Reviews and Recommendations by Mel Odom, Professional Writer


Ace Atkins The Broken Places

The Broken Places is the third Quinn Colson novel by Ace Atkins. I enjoyed the first book enough to return for the second, which I thought was really well done. In the third book, Atkins seems very familiar with his cast of characters and the Mississippi county where everything takes place. However, the story played out a little slower than I’d anticipated.

The plot is straightforward and would have been equally at home in a Western novel. Two convicts escape prison and return to Tibbehah County to find another ex-convict who owes them money. Only the ex-con, Jamey Dixon, has become a preacher and set his life on the path of righteousness. Also, he happens to be dating Quinn Colson’s sister, Caddy.

With all the plot elements in place, I’d expected a rather quick finish to the whole affair, but Atkins plays out the events, deepening the characters and bringing everything to a slow boil after everyone gets to play their part. There are a lot of reverses and double-crosses along the way, and several tense moments.

This series is a big departure from the work Atkins is also doing as Robert B. Parker’s ghost on the new Spenser novels. Quite frankly, I’m blown away by how Atkins can pen a novel set in Boston’s urban sprawl, then turn to one set in a place like Tibbehah County. Those environments are separate worlds, but Atkins is equally at home in either.

I do enjoy the large cast of characters Atkins has brought to these books. He’s going beyond just Colson’s family and longtime friend Boom. I liked the way Colson and the father of one of the men from the last book set aside their differences and found the military background that they both shared. That was a nice piece and was a pleasure to read, and the events were very human.

As I was reading the book, I couldn’t help thinking that it was paced like a television series with episodic cliffhangers, revelations, and building up characters along the way. In addition to the showdown between Colson and the ex-cons, there are a lot of other mysteries to solve. Some of the questions aren’t quite answered, but the way Atkins deals with them leaves readers satisfied for the most part. Sometimes you just don’t get to know everything.

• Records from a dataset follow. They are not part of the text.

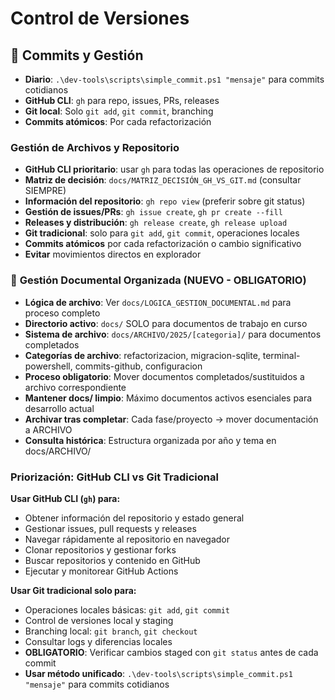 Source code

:# Control de Versiones

## 📝 **Commits y Gestión**
- **Diario**: `.\dev-tools\scripts\simple_commit.ps1 "mensaje"` para commits cotidianos
- **GitHub CLI**: `gh` para repo, issues, PRs, releases
- **Git local**: Solo `git add`, `git commit`, branching
- **Commits atómicos**: Por cada refactorización

### Gestión de Archivos y Repositorio
- **GitHub CLI prioritario**: usar `gh` para todas las operaciones de repositorio
- **Matriz de decisión**: `docs/MATRIZ_DECISIÓN_GH_VS_GIT.md` (consultar SIEMPRE)
- **Información del repositorio**: `gh repo view` (preferir sobre git status)
- **Gestión de issues/PRs**: `gh issue create`, `gh pr create --fill`
- **Releases y distribución**: `gh release create`, `gh release upload`
- **Git tradicional**: solo para `git add`, `git commit`, operaciones locales
- **Commits atómicos** por cada refactorización o cambio significativo
- **Evitar** movimientos directos en explorador

### 📁 **Gestión Documental Organizada** (NUEVO - OBLIGATORIO)
- **Lógica de archivo**: Ver `docs/LOGICA_GESTION_DOCUMENTAL.md` para proceso completo
- **Directorio activo**: `docs/` SOLO para documentos de trabajo en curso
- **Sistema de archivo**: `docs/ARCHIVO/2025/[categoria]/` para documentos completados
- **Categorías de archivo**: refactorizacion, migracion-sqlite, terminal-powershell, commits-github, configuracion
- **Proceso obligatorio**: Mover documentos completados/sustituidos a archivo correspondiente
- **Mantener docs/ limpio**: Máximo documentos activos esenciales para desarrollo actual
- **Archivar tras completar**: Cada fase/proyecto → mover documentación a ARCHIVO
- **Consulta histórica**: Estructura organizada por año y tema en docs/ARCHIVO/

### Priorización: GitHub CLI vs Git Tradicional
**Usar GitHub CLI (`gh`) para:**
- Obtener información del repositorio y estado general
- Gestionar issues, pull requests y releases
- Navegar rápidamente al repositorio en navegador
- Clonar repositorios y gestionar forks
- Buscar repositorios y contenido en GitHub
- Ejecutar y monitorear GitHub Actions

**Usar Git tradicional solo para:**
- Operaciones locales básicas: `git add`, `git commit`
- Control de versiones local y staging
- Branching local: `git branch`, `git checkout`
- Consultar logs y diferencias locales
- **OBLIGATORIO**: Verificar cambios staged con `git status` antes de cada commit
- **Usar método unificado**: `.\dev-tools\scripts\simple_commit.ps1 "mensaje"` para commits cotidianos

One aspect of the series I’m not overly fond of is Colson’s relationship with his ex, who happens to be married to another man. Robert B. Parker set this same kind of situation in his Jesse Stone novels and I wasn’t a fan of that plot thread either. Maybe that relationship is supposed to show Colson’s not perfect, but he doesn’t have to be. He’s got his hands full with county crime and keeping his family safe and together.

I think fans of Justified and James Lee Burke’s Dave Robicheaux novels will enjoy this one. Atkins gets to the action in the end, but there’s a lot going on in the meantime too.


One Response to “THE BROKEN PLACES by Ace Atkins”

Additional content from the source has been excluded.